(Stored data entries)
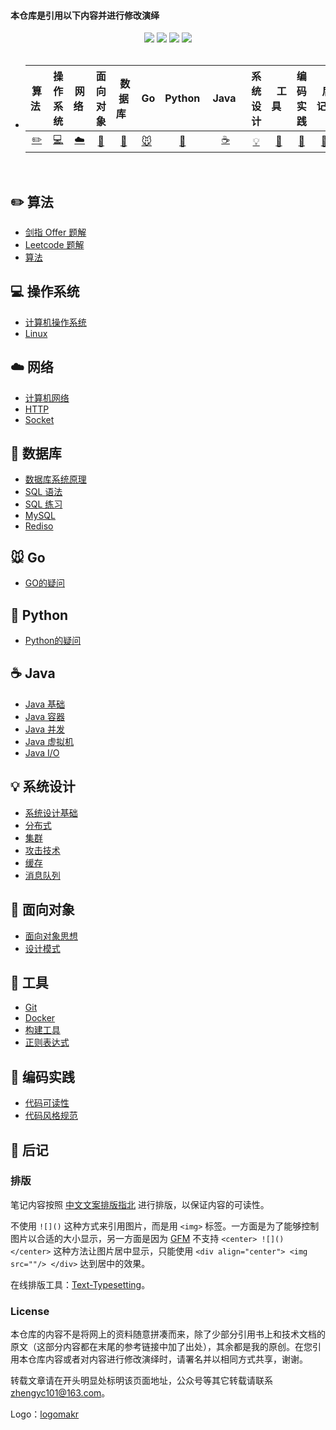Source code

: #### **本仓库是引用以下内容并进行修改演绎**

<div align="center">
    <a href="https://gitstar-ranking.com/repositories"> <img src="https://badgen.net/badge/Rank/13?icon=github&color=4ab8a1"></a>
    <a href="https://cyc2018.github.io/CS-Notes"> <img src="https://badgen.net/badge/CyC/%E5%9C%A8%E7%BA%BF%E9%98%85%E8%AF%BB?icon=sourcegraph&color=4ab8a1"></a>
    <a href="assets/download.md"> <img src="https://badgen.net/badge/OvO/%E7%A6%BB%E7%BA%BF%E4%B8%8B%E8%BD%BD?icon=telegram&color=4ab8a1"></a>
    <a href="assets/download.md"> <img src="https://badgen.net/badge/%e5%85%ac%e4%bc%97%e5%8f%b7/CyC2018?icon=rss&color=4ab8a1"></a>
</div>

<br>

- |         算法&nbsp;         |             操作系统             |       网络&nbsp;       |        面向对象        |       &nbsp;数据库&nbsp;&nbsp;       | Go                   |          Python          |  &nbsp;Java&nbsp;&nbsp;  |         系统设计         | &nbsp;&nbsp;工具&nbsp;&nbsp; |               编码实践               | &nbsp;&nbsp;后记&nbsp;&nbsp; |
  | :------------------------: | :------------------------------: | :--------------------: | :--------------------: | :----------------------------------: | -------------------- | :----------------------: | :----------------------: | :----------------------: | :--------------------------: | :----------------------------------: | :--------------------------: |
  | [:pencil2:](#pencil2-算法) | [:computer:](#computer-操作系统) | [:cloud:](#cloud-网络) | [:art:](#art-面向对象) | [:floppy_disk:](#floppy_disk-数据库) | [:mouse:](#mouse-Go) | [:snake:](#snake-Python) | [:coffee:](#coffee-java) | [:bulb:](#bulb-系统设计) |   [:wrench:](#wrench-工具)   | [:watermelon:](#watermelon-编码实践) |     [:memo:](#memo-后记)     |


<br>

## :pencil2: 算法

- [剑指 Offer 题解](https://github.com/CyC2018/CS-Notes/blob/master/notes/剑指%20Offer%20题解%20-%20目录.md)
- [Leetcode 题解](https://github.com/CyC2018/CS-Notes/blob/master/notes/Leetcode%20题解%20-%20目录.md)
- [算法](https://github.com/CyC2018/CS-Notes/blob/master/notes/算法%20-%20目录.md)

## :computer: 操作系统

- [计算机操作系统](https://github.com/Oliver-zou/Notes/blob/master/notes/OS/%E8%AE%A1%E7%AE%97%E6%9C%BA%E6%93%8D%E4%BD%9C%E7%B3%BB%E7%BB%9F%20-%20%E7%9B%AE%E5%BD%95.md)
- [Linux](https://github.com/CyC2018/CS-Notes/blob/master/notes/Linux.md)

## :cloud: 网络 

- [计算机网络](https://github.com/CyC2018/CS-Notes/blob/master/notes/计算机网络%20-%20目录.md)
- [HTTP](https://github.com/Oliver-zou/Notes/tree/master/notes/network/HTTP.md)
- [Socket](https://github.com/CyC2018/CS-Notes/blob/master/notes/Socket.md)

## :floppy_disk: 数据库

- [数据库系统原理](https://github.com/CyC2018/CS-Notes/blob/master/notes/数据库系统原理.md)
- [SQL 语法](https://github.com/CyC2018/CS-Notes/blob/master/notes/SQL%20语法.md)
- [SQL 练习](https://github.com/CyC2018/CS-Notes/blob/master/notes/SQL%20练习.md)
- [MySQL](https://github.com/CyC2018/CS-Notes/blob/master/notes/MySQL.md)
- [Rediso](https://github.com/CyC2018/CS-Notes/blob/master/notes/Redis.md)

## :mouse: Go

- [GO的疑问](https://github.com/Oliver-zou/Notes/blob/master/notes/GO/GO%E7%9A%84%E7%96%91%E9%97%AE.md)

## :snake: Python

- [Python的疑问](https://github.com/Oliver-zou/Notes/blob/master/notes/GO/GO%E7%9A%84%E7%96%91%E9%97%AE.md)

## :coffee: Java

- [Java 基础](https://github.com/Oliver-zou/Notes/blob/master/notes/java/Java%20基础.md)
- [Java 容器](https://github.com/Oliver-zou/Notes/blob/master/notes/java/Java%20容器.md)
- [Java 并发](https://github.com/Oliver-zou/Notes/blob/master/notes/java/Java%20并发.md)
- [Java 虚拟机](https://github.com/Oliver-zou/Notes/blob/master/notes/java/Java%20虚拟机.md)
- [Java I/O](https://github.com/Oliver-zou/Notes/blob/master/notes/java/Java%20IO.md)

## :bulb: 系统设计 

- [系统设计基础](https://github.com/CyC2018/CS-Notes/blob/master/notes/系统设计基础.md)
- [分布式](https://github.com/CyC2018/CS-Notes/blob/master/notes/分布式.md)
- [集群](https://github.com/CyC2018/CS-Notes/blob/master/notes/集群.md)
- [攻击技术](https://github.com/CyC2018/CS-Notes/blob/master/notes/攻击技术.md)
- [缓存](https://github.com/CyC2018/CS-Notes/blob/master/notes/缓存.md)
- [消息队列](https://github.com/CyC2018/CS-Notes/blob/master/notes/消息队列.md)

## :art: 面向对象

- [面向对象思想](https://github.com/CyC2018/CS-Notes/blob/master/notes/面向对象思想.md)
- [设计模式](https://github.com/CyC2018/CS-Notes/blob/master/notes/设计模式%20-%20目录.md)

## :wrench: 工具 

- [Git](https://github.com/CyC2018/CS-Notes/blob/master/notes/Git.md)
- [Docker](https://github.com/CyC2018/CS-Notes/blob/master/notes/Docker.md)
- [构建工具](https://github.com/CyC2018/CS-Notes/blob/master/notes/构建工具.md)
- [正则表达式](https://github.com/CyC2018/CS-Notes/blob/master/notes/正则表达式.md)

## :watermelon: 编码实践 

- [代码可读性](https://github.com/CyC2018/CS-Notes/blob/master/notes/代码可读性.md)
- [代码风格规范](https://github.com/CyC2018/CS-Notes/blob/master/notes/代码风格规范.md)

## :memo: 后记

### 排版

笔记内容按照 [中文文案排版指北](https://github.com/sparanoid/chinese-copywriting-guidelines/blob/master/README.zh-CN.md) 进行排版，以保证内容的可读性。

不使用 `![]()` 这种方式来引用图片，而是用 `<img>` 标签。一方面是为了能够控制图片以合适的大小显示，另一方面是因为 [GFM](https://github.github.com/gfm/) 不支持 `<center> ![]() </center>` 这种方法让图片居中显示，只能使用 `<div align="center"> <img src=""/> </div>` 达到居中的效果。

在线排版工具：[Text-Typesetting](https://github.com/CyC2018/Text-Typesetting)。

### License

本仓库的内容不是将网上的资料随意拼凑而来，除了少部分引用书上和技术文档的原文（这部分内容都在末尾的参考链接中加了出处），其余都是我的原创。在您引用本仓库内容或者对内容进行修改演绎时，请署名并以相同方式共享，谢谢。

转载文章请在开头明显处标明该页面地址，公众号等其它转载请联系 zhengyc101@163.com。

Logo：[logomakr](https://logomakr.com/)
...
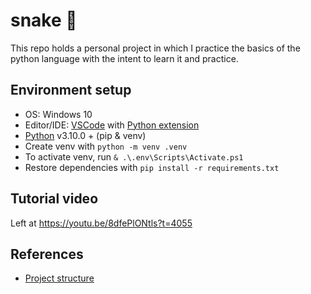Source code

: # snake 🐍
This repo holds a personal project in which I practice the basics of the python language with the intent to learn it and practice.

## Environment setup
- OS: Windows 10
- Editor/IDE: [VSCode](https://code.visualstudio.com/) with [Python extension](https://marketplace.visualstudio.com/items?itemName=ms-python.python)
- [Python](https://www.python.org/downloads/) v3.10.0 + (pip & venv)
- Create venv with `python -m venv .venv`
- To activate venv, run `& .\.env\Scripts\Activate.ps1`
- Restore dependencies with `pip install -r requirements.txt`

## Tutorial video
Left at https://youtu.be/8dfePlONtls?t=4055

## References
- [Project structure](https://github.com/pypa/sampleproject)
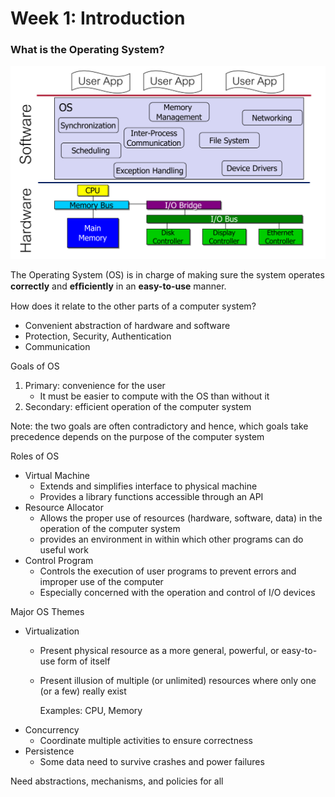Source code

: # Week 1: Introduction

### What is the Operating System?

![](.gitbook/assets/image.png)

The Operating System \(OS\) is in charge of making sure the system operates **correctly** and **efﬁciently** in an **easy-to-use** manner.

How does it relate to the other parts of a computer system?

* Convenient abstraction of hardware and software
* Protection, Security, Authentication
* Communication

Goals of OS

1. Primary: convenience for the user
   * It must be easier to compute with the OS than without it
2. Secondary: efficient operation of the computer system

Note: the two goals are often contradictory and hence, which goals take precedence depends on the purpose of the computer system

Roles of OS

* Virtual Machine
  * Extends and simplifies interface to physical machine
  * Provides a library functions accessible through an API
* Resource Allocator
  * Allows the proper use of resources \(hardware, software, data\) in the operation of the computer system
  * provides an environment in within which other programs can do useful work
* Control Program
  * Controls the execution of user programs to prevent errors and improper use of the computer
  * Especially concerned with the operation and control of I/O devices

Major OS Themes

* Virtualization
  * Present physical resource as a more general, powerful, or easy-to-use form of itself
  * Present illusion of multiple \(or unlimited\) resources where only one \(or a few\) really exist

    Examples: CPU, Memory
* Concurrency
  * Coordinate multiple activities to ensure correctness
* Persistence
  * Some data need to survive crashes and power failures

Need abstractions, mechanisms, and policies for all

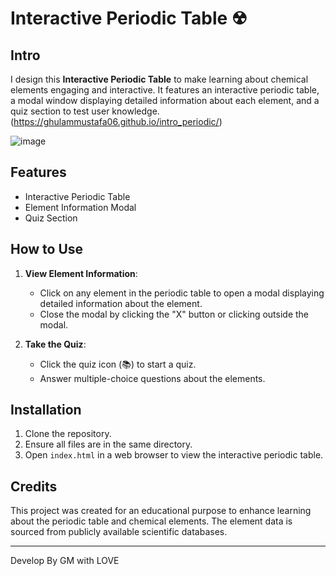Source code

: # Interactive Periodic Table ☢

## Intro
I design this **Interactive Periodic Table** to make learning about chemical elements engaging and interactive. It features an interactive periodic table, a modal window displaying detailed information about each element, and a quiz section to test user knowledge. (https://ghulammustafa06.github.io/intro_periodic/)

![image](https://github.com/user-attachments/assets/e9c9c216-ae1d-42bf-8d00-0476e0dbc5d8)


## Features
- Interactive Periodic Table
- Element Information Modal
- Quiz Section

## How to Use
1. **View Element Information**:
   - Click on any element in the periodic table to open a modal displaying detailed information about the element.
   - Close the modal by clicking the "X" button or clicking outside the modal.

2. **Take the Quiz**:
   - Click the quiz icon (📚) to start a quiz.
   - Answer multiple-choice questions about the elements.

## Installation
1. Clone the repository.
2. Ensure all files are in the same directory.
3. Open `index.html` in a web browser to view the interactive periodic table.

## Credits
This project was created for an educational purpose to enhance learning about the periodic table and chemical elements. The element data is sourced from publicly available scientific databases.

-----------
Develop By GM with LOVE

» **TASK REQUIREMENTS**
Above are the records; copy each line from them that includes the string "coffee".

» **RESULT FOR THIS TASK**
  | [:pencil2:](#pencil2-算法) | [:computer:](#computer-操作系统) | [:cloud:](#cloud-网络) | [:art:](#art-面向对象) | [:floppy_disk:](#floppy_disk-数据库) | [:mouse:](#mouse-Go) | [:snake:](#snake-Python) | [:coffee:](#coffee-java) | [:bulb:](#bulb-系统设计) |   [:wrench:](#wrench-工具)   | [:watermelon:](#watermelon-编码实践) |     [:memo:](#memo-后记)     |
## :coffee: Java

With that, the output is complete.